MATERIALS PROVIDED START

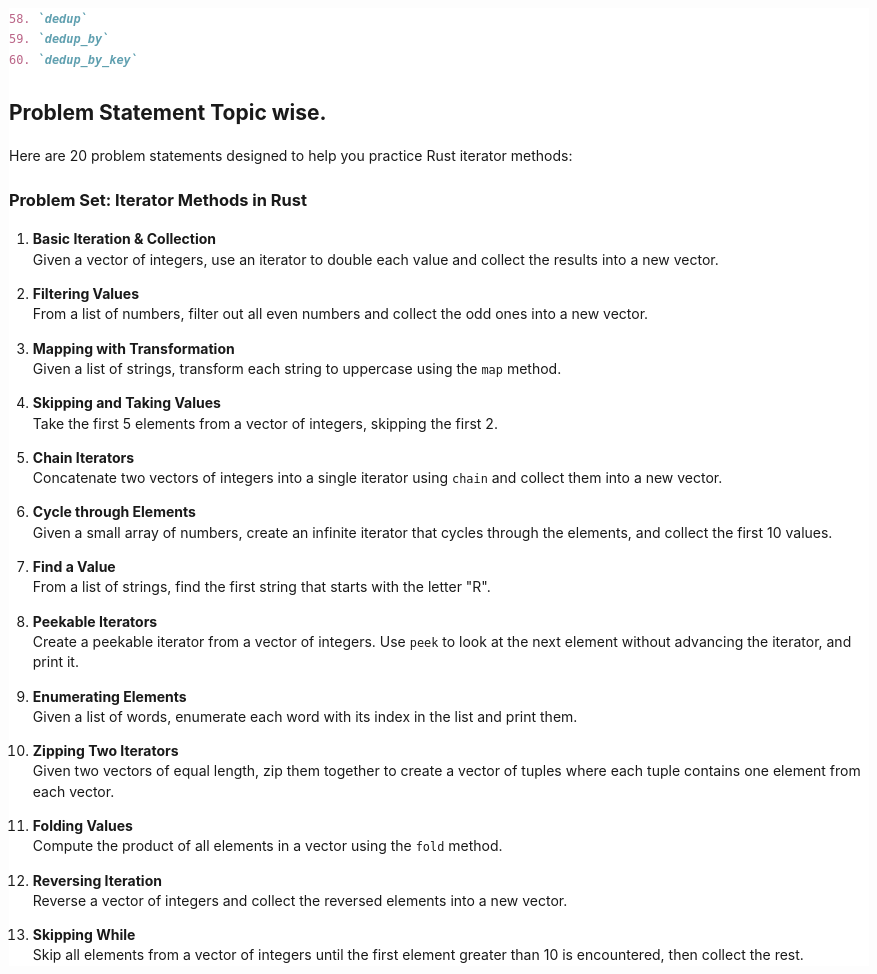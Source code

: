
 ```markdown
58. `dedup`
59. `dedup_by`
60. `dedup_by_key`

```


## Problem Statement Topic wise.

Here are 20 problem statements designed to help you practice Rust iterator methods:

### Problem Set: Iterator Methods in Rust

1. **Basic Iteration & Collection**  
   Given a vector of integers, use an iterator to double each value and collect the results into a new vector.

2. **Filtering Values**  
   From a list of numbers, filter out all even numbers and collect the odd ones into a new vector.

3. **Mapping with Transformation**  
   Given a list of strings, transform each string to uppercase using the `map` method.

4. **Skipping and Taking Values**  
   Take the first 5 elements from a vector of integers, skipping the first 2.

5. **Chain Iterators**  
   Concatenate two vectors of integers into a single iterator using `chain` and collect them into a new vector.

6. **Cycle through Elements**  
   Given a small array of numbers, create an infinite iterator that cycles through the elements, and collect the first 10 values.

7. **Find a Value**  
   From a list of strings, find the first string that starts with the letter "R".

8. **Peekable Iterators**  
   Create a peekable iterator from a vector of integers. Use `peek` to look at the next element without advancing the iterator, and print it.

9. **Enumerating Elements**  
   Given a list of words, enumerate each word with its index in the list and print them.

10. **Zipping Two Iterators**  
    Given two vectors of equal length, zip them together to create a vector of tuples where each tuple contains one element from each vector.

11. **Folding Values**  
    Compute the product of all elements in a vector using the `fold` method.

12. **Reversing Iteration**  
    Reverse a vector of integers and collect the reversed elements into a new vector.

13. **Skipping While**  
    Skip all elements from a vector of integers until the first element greater than 10 is encountered, then collect the rest.
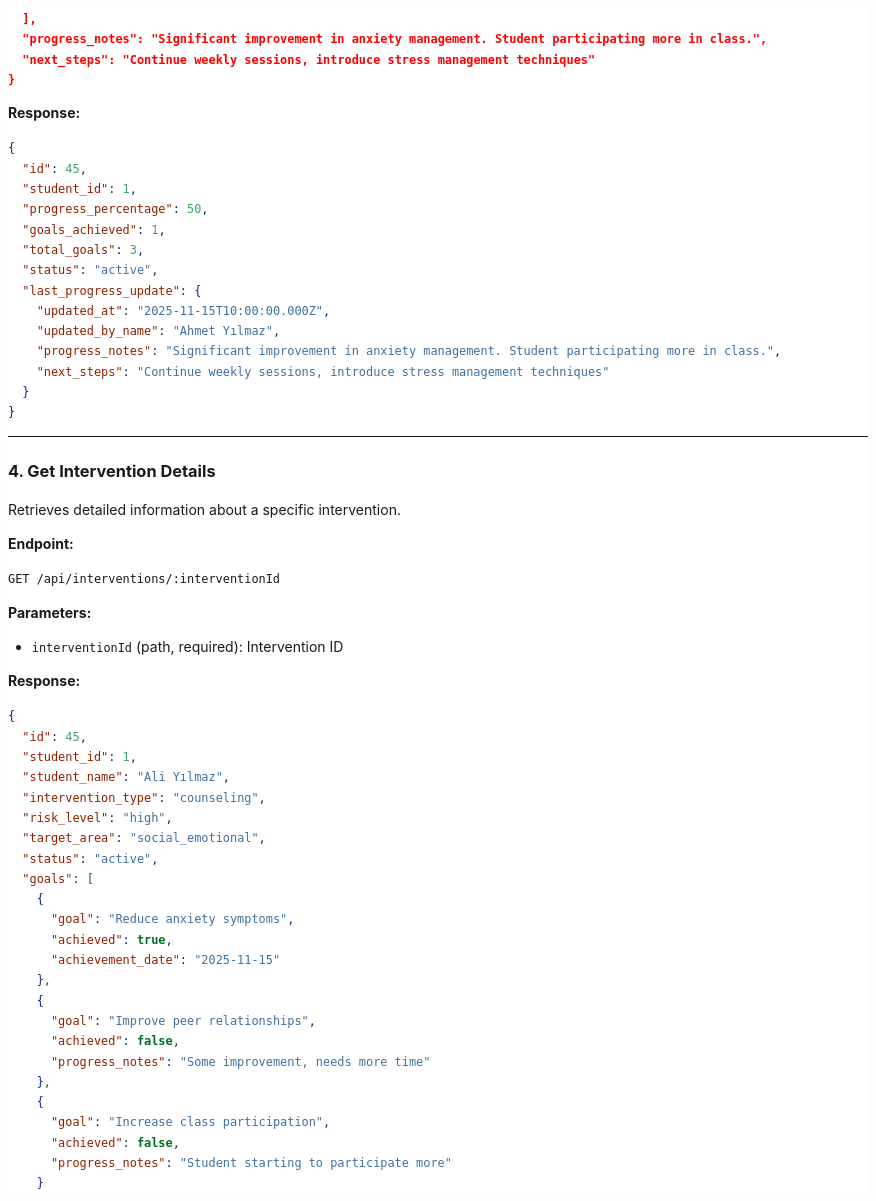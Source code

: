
 ```json
  ],
  "progress_notes": "Significant improvement in anxiety management. Student participating more in class.",
  "next_steps": "Continue weekly sessions, introduce stress management techniques"
}
```

**Response:**
```json
{
  "id": 45,
  "student_id": 1,
  "progress_percentage": 50,
  "goals_achieved": 1,
  "total_goals": 3,
  "status": "active",
  "last_progress_update": {
    "updated_at": "2025-11-15T10:00:00.000Z",
    "updated_by_name": "Ahmet Yılmaz",
    "progress_notes": "Significant improvement in anxiety management. Student participating more in class.",
    "next_steps": "Continue weekly sessions, introduce stress management techniques"
  }
}
```

---

### 4. Get Intervention Details

Retrieves detailed information about a specific intervention.

**Endpoint:**
```http
GET /api/interventions/:interventionId
```

**Parameters:**
- `interventionId` (path, required): Intervention ID

**Response:**
```json
{
  "id": 45,
  "student_id": 1,
  "student_name": "Ali Yılmaz",
  "intervention_type": "counseling",
  "risk_level": "high",
  "target_area": "social_emotional",
  "status": "active",
  "goals": [
    {
      "goal": "Reduce anxiety symptoms",
      "achieved": true,
      "achievement_date": "2025-11-15"
    },
    {
      "goal": "Improve peer relationships",
      "achieved": false,
      "progress_notes": "Some improvement, needs more time"
    },
    {
      "goal": "Increase class participation",
      "achieved": false,
      "progress_notes": "Student starting to participate more"
    }
```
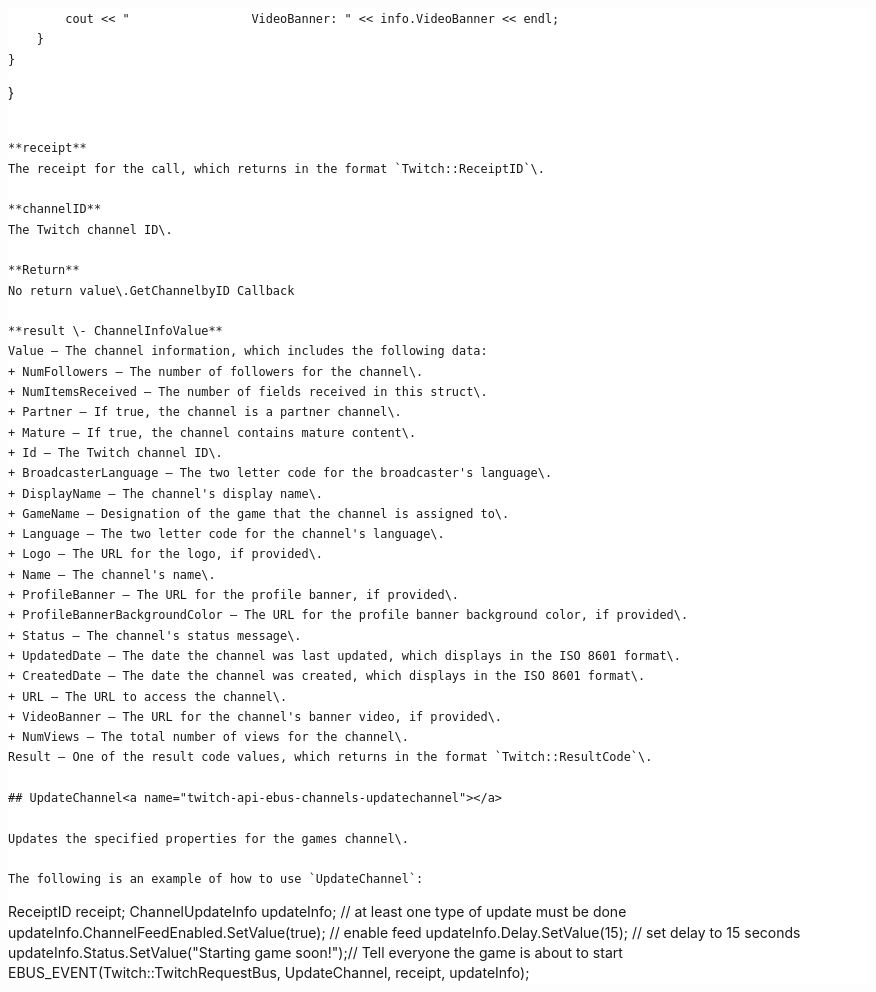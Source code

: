         	cout << "                 VideoBanner: " << info.VideoBanner << endl;
		}
	}
}
```Parameters

**receipt**  
The receipt for the call, which returns in the format `Twitch::ReceiptID`\.

**channelID**  
The Twitch channel ID\.

**Return**  
No return value\.GetChannelbyID Callback

**result \- ChannelInfoValue**  
Value – The channel information, which includes the following data:  
+ NumFollowers – The number of followers for the channel\.
+ NumItemsReceived – The number of fields received in this struct\.
+ Partner – If true, the channel is a partner channel\.
+ Mature – If true, the channel contains mature content\.
+ Id – The Twitch channel ID\.
+ BroadcasterLanguage – The two letter code for the broadcaster's language\.
+ DisplayName – The channel's display name\.
+ GameName – Designation of the game that the channel is assigned to\.
+ Language – The two letter code for the channel's language\.
+ Logo – The URL for the logo, if provided\.
+ Name – The channel's name\.
+ ProfileBanner – The URL for the profile banner, if provided\.
+ ProfileBannerBackgroundColor – The URL for the profile banner background color, if provided\.
+ Status – The channel's status message\.
+ UpdatedDate – The date the channel was last updated, which displays in the ISO 8601 format\.
+ CreatedDate – The date the channel was created, which displays in the ISO 8601 format\.
+ URL – The URL to access the channel\.
+ VideoBanner – The URL for the channel's banner video, if provided\.
+ NumViews – The total number of views for the channel\.
Result – One of the result code values, which returns in the format `Twitch::ResultCode`\.

## UpdateChannel<a name="twitch-api-ebus-channels-updatechannel"></a>

Updates the specified properties for the games channel\.

The following is an example of how to use `UpdateChannel`:

```
ReceiptID receipt;
ChannelUpdateInfo updateInfo;	// at least one type of update must be done
updateInfo.ChannelFeedEnabled.SetValue(true);	// enable feed
updateInfo.Delay.SetValue(15);					// set delay to 15 seconds
updateInfo.Status.SetValue("Starting game soon!");// Tell everyone the game is about to start
EBUS_EVENT(Twitch::TwitchRequestBus, UpdateChannel, receipt, updateInfo);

MATERIALS PROVIDED END

> EXERCISE: Please copy every line of the records above in which "Iterators" appears.

> TASK RESULT:
5. **Chain Iterators**  
8. **Peekable Iterators**  
10. **Zipping Two Iterators**  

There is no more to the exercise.